On one hand, “Grep Match” will generate a boolean field and should be used when looking for a specific string, like “Welcome User42” or “Invalid token”. On the other hand, “Grep Extract” will generate a text field and can be useful when targeting a specific DOM element, for example “<title>…</title>” or “<div id=”error-message”>…</div>”. In both cases, complex regular expressions (using the java.util.regex.Pattern syntax) can also be used. The goal is to tag all responses, by associating them to known states. That’s, in my opinion, one of the only ways to process large amounts of responses without missing subtle clues. Some people may prefer to use Intruder’s display filter, but I don’t recommend it, as it doesn’t allow multiple parallel criteria.
Additional tips
You will quickly notice that repeatedly removing default “Grep Match” criteria is not only boring, but also time-consuming. One solution is to customize the initial settings of Intruder attacks, by setting “Intruder > New tab behavior” to “Copy configuration from first tab” (from the menu bar)

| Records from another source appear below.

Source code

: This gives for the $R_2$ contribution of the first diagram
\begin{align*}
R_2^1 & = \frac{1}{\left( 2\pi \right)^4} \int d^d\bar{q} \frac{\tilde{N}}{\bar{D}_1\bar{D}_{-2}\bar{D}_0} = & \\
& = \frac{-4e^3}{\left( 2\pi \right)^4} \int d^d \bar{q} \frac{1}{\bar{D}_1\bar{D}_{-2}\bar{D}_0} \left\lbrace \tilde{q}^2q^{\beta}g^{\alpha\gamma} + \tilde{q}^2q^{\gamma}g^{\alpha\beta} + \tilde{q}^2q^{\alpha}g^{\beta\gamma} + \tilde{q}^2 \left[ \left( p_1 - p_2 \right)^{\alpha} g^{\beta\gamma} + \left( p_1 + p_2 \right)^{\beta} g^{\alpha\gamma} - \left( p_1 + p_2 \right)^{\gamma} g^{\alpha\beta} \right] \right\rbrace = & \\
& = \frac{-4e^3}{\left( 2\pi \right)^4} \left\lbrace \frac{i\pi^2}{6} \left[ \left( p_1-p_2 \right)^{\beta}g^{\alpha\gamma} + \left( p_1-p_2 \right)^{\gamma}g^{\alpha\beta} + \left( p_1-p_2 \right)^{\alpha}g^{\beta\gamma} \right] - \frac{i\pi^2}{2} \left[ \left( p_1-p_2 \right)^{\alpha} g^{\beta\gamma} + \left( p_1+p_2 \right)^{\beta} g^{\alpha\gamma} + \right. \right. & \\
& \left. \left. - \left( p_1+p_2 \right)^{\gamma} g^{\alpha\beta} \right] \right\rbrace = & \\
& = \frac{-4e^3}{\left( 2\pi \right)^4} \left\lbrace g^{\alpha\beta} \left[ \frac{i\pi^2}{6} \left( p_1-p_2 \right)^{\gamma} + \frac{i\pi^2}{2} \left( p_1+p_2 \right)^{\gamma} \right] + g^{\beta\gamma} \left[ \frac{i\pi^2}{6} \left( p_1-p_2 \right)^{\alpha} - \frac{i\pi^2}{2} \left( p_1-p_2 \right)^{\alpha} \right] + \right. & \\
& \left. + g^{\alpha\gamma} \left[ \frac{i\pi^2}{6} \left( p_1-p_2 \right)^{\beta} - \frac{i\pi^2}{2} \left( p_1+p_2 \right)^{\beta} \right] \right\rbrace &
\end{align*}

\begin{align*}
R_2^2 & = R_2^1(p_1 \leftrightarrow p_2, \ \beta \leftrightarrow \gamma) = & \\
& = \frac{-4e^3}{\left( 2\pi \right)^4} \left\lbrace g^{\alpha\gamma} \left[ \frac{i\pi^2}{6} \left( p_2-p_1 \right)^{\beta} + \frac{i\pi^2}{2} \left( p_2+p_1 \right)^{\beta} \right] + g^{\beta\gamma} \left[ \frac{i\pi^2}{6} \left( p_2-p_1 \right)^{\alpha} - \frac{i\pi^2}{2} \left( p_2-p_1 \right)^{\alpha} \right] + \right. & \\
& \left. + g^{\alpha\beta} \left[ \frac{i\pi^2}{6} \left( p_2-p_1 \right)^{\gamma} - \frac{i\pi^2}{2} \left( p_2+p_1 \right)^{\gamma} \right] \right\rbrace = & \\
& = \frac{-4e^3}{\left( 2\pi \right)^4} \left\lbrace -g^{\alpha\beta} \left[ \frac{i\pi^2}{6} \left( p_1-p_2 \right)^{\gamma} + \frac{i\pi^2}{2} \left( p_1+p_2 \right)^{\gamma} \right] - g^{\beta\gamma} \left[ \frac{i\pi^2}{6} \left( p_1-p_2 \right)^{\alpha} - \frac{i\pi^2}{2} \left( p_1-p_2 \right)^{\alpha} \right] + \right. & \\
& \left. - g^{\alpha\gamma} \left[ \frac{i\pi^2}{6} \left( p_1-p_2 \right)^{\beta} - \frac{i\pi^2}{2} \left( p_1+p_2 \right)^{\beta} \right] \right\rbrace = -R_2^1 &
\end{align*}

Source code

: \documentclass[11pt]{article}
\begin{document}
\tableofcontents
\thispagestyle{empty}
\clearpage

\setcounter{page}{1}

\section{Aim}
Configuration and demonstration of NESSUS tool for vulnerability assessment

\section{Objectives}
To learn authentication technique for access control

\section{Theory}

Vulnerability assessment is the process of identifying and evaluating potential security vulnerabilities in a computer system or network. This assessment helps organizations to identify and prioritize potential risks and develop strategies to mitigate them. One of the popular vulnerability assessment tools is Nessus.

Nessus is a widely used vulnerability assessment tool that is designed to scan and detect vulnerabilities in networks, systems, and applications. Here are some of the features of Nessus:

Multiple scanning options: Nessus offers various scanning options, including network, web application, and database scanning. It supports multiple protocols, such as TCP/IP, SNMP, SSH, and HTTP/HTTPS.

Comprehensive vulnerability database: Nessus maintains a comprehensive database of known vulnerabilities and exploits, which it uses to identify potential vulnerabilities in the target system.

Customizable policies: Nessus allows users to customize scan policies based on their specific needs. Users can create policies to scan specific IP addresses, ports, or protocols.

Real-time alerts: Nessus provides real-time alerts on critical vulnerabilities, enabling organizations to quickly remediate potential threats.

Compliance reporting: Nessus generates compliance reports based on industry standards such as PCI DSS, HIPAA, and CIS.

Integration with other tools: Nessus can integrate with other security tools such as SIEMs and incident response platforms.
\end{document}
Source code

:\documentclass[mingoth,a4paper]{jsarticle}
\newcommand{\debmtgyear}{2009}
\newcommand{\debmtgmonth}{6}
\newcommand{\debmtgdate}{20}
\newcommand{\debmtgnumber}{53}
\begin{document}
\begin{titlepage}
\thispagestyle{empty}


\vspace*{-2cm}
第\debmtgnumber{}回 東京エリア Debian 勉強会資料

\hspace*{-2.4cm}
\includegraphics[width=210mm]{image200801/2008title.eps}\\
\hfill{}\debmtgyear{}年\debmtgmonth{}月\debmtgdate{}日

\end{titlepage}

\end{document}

Given that the “Grep Extract” editor shows the base response sent to Intruder, it can be used to quickly pick strings to copy to “Grep Match”. That prevents switching back to Repeater or Proxy History
Once you get used to this strategy, you may want to go even deeper. Logger++, with its color filters and tags, is the way to go!
Conclusion, and few words about Turbo Intruder
I hope you enjoyed this opinionated view of efficient usage of Burp Suite’s Intruder! Keep in mind that you may bump into other problems when doing large-scale scans: having a GUI is limiting (how to easily run scans from a high-bandwith VPS?), storing each result in RAM is costly (how to pre-filter them?) and moderately complex processing (like recursive brute-force) isn’t available. The next step would of course be the addition of Turbo Intruder to our arsenal.
If you are new to this extension, I strongly advise starting by reading the original article published by James Kettle aka Albinowax then going through a bunch of existing scripts. Evan Custodio aka defparam wrote some interesting Turbo Intruder scripts too, I recommend exploring his gists and this GitHub repository.